- Blanco, Oklahoma Blanco, Oklahoma
- Coordinates: 34°45′02″N 95°46′24″W﻿ / ﻿34.75056°N 95.77333°W
- Country: United States
- State: Oklahoma
- County: Pittsburg

Area
- • Total: 0.66 sq mi (1.71 km^{2})
- • Land: 0.66 sq mi (1.70 km^{2})
- • Water: 0.0039 sq mi (0.01 km^{2})
- Elevation: 702 ft (214 m)

Population (2020)
- • Total: 105
- • Density: 160.1/sq mi (61.83/km^{2})
- Time zone: UTC-6 (Central (CST))
- • Summer (DST): UTC-5 (CDT)
- Zip code: 74528
- Area codes: 539/918
- GNIS feature ID: 2629908

= Blanco, Oklahoma =

Blanco is a rural unincorporated community located on State Highway 63 in Pittsburg County, Oklahoma, United States. The ZIP code is 74528. The Census Bureau defined a census-designated place (CDP) for Blanco in 2015. As of the 2020 census, Blanco had a population of 105.
==History==
A post office was established at Blanco, Indian Territory on August 31, 1901. Blanco was named for Ramón Blanco y Erenas, one-time governor general of Cuba. The post office opened August 31, 1901.

At the time of its founding, the community was located in the Moshulatubbee District of the Choctaw Nation. It was located in either Atoka County or Tobucksy County.
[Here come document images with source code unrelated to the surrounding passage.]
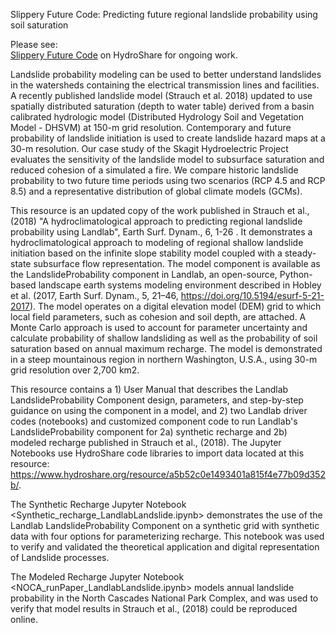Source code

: Slippery Future Code: Predicting future regional landslide probability using soil saturation

Please see:  
[Slippery Future Code](https://www.hydroshare.org/resource/4cac25933f6448409cab97b293129b4f/) on HydroShare for ongoing work.

Landslide probability modeling can be used to better understand landslides in the watersheds containing the electrical transmission lines and facilities.   A recently published landslide model (Strauch et al. 2018) updated to use spatially distributed saturation (depth to water table)  derived from a basin calibrated hydrologic model (Distributed Hydrology Soil and Vegetation Model - DHSVM) at 150-m grid resolution. Contemporary and future probability of landslide initiation is used to create landslide hazard maps at a 30-m resolution. Our case study  of the Skagit Hydroelectric Project evaluates the sensitivity of the landslide model to subsurface saturation and reduced cohesion of a simulated a fire.   We compare historic landslide probability to two future time periods using two scenarios (RCP 4.5 and RCP 8.5) and a representative distribution of global climate models (GCMs).  

This resource is an updated copy of the work published in Strauch et al., (2018) "A hydroclimatological approach to predicting regional landslide probability using Landlab", Earth Surf. Dynam., 6, 1-26 .  It demonstrates a hydroclimatological approach to modeling of regional shallow landslide initiation based on the infinite slope stability model coupled with a steady-state subsurface flow representation. The model component is available as the LandslideProbability component in Landlab, an open-source, Python-based landscape earth systems modeling environment described in Hobley et al. (2017, Earth Surf. Dynam., 5, 21–46, https://doi.org/10.5194/esurf-5-21-2017).  The model operates on a digital elevation model (DEM) grid to which local field parameters, such as cohesion and soil depth, are attached.  A Monte Carlo approach is used to account for parameter uncertainty and calculate probability of shallow landsliding as well as the probability of soil saturation based on annual maximum recharge. The model is demonstrated in a steep mountainous region in northern Washington, U.S.A., using 30-m grid resolution over 2,700 km2.   

This resource contains a 1) User Manual that describes the Landlab LandslideProbability Component design, parameters, and step-by-step guidance on using the component in a model, and 2) two Landlab driver codes (notebooks)  and customized component code to run Landlab's LandslideProbability component for 2a) synthetic recharge and 2b) modeled recharge published in Strauch et al., (2018).   The Jupyter Notebooks use HydroShare code libraries to import data located at this resource: https://www.hydroshare.org/resource/a5b52c0e1493401a815f4e77b09d352b/.  

The Synthetic Recharge Jupyter Notebook <Synthetic_recharge_LandlabLandslide.ipynb>  demonstrates the use of the Landlab LandslideProbability Component on a synthetic grid with synthetic data with four options for parameterizing recharge.  This notebook was used to verify and validated the theoretical application and digital representation of Landslide processes. 

The Modeled Recharge Jupyter Notebook <NOCA_runPaper_LandlabLandslide.ipynb>  models annual landslide probability in the North Cascades National Park Complex, and was used to verify that model results in Strauch et al., (2018) could be reproduced online.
The settlement was in the area of the county boundary, and differing maps of the era show it in each.

==Demographics==

Historical population
| Census | Pop. | Note | %± |
| 2020 | 105 |  | — |
U.S. Decennial Census

===2020 census===
As of the 2020 census, Blanco had a population of 105. The median age was 38.8 years. 31.4% of residents were under the age of 18 and 18.1% of residents were 65 years of age or older. For every 100 females there were 123.4 males, and for every 100 females age 18 and over there were 118.2 males age 18 and over.
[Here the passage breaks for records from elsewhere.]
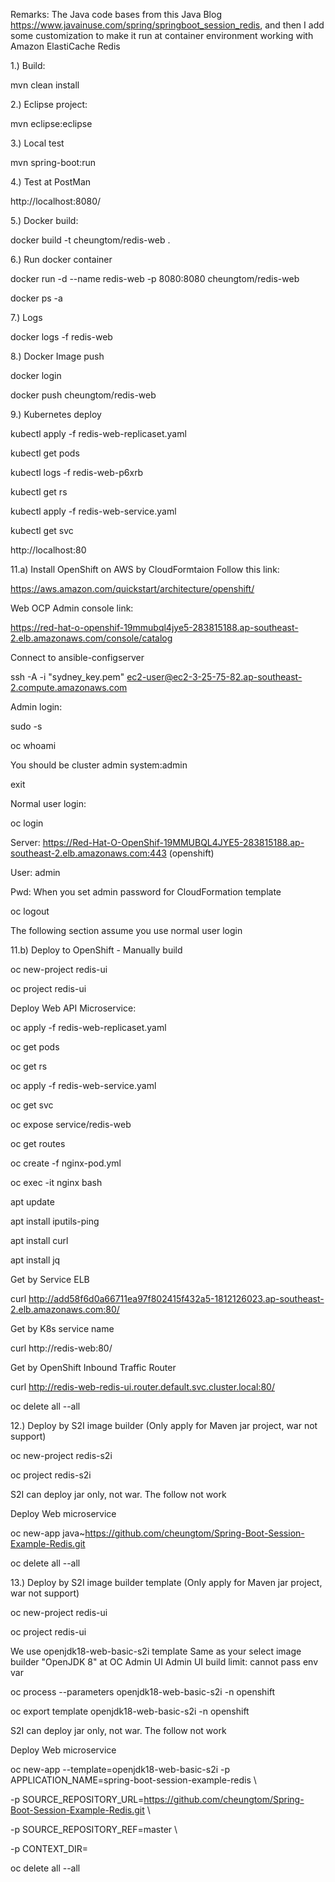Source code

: Remarks: 
The Java code bases from this Java Blog https://www.javainuse.com/spring/springboot_session_redis, and then I add some customization to make it run at container environment working with Amazon ElastiCache Redis  

1.) Build:

mvn clean install

2.) Eclipse project:

mvn eclipse:eclipse

3.) Local test

mvn spring-boot:run

4.) Test at PostMan

http://localhost:8080/

5.) Docker build:

docker build -t cheungtom/redis-web .

6.) Run docker container

docker run -d --name redis-web -p 8080:8080 cheungtom/redis-web

docker ps -a

7.) Logs

docker logs -f redis-web

8.) Docker Image push

docker login

docker push cheungtom/redis-web

9.) Kubernetes deploy

kubectl apply -f redis-web-replicaset.yaml

kubectl get pods

kubectl logs -f redis-web-p6xrb

kubectl get rs


kubectl apply -f redis-web-service.yaml

kubectl get svc

http://localhost:80

11.a) Install OpenShift on AWS by CloudFormtaion
Follow this link:

https://aws.amazon.com/quickstart/architecture/openshift/

Web OCP Admin console link:

https://red-hat-o-openshif-19mmubql4jye5-283815188.ap-southeast-2.elb.amazonaws.com/console/catalog

Connect to ansible-configserver

ssh -A -i "sydney_key.pem" ec2-user@ec2-3-25-75-82.ap-southeast-2.compute.amazonaws.com

Admin login:

sudo -s

oc whoami

You should be cluster admin system:admin

exit

Normal user login:

oc login

Server: https://Red-Hat-O-OpenShif-19MMUBQL4JYE5-283815188.ap-southeast-2.elb.amazonaws.com:443 (openshift)

User: admin

Pwd: When you set admin password for CloudFormation template
 
oc logout

The following section assume you use normal user login

11.b) Deploy to OpenShift - Manually build

oc new-project redis-ui

oc project redis-ui

Deploy Web API Microservice:

oc apply -f redis-web-replicaset.yaml

oc get pods

oc get rs

oc apply -f redis-web-service.yaml

oc get svc

oc expose service/redis-web

oc get routes

oc create -f nginx-pod.yml

oc exec -it nginx bash

apt update

apt install iputils-ping

apt install curl

apt install jq

Get by Service ELB

curl http://add58f6d0a66711ea97f802415f432a5-1812126023.ap-southeast-2.elb.amazonaws.com:80/

Get by K8s service name

curl http://redis-web:80/

Get by OpenShift Inbound Traffic Router

curl http://redis-web-redis-ui.router.default.svc.cluster.local:80/

oc delete all --all

12.) Deploy by S2I image builder (Only apply for Maven jar project, war not support)

oc new-project redis-s2i

oc project redis-s2i

S2I can deploy jar only, not war. The follow not work

Deploy Web microservice

oc new-app java~https://github.com/cheungtom/Spring-Boot-Session-Example-Redis.git

oc delete all --all

13.) Deploy by S2I image builder template (Only apply for Maven jar project, war not support)

oc new-project redis-ui

oc project redis-ui

We use openjdk18-web-basic-s2i template
Same as your select image builder "OpenJDK 8" at OC Admin UI
Admin UI build limit: cannot pass env var

oc process --parameters openjdk18-web-basic-s2i -n openshift

oc export template openjdk18-web-basic-s2i -n openshift

S2I can deploy jar only, not war. The follow not work

Deploy Web microservice

oc new-app --template=openjdk18-web-basic-s2i -p APPLICATION_NAME=spring-boot-session-example-redis \

-p SOURCE_REPOSITORY_URL=https://github.com/cheungtom/Spring-Boot-Session-Example-Redis.git \

-p SOURCE_REPOSITORY_REF=master \

-p CONTEXT_DIR=

oc delete all --all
0.0% of residents lived in urban areas, while 100.0% lived in rural areas.

There were 41 households in Blanco, of which 24.4% had children under the age of 18 living in them. Of all households, 29.3% were married-couple households, 34.1% were households with a male householder and no spouse or partner present, and 34.1% were households with a female householder and no spouse or partner present. About 34.2% of all households were made up of individuals and 19.5% had someone living alone who was 65 years of age or older.
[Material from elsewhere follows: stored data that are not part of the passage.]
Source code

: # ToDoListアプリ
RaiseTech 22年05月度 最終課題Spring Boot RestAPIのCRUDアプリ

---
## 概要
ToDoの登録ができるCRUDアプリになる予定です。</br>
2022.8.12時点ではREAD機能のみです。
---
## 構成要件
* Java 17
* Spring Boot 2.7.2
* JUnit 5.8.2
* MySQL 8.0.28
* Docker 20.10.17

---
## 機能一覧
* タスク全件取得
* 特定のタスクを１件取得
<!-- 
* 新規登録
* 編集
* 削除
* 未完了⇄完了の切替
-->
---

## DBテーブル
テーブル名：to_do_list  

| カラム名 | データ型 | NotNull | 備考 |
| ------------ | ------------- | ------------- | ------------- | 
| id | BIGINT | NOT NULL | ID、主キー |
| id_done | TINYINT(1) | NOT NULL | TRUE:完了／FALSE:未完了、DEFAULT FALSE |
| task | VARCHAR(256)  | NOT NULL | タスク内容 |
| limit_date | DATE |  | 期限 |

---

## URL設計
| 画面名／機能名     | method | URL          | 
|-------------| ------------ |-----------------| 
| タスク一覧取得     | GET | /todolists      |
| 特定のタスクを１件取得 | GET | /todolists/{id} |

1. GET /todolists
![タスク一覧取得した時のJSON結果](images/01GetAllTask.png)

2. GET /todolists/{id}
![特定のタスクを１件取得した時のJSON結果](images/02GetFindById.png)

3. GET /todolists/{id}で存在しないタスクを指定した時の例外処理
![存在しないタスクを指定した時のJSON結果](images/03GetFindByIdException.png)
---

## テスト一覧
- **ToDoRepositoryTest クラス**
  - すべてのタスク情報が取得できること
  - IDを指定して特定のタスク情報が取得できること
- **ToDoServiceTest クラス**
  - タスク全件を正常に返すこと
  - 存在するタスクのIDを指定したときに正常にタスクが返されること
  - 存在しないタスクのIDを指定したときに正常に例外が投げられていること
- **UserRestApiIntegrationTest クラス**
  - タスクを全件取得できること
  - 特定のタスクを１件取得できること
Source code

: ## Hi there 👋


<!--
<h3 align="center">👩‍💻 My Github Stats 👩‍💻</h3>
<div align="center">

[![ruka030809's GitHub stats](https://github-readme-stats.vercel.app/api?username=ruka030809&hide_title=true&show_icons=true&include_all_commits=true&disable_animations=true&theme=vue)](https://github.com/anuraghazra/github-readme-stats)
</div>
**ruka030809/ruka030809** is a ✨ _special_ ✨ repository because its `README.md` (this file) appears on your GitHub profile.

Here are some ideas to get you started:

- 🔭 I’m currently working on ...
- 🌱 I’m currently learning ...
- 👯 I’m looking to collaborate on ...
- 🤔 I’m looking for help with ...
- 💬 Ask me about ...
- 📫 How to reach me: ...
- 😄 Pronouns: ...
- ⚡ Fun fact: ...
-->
There were 48 housing units, of which 14.6% were vacant. The homeowner vacancy rate was 0.0% and the rental vacancy rate was 11.5%.

Racial composition as of the 2020 census
| Race | Number | Percent |
|---|---|---|
| White | 53 | 50.5% |
| Black or African American | 0 | 0.0% |
| American Indian and Alaska Native | 16 | 15.2% |
| Asian | 0 | 0.0% |
| Native Hawaiian and Other Pacific Islander | 0 | 0.0% |
| Some other race | 1 | 1.0% |
| Two or more races | 35 | 33.3% |
| Hispanic or Latino (of any race) | 2 | 1.9% |

==Notable people==
- Pryor McBee, Major League Baseball pitcher, was born in Blanco in 1901.
- Royce H. Savage, United States Federal Court judge, was born in Blanco in 1904.
- Gene Stipe, the longest-serving member of the Oklahoma Senate, was born in Blanco in 1926.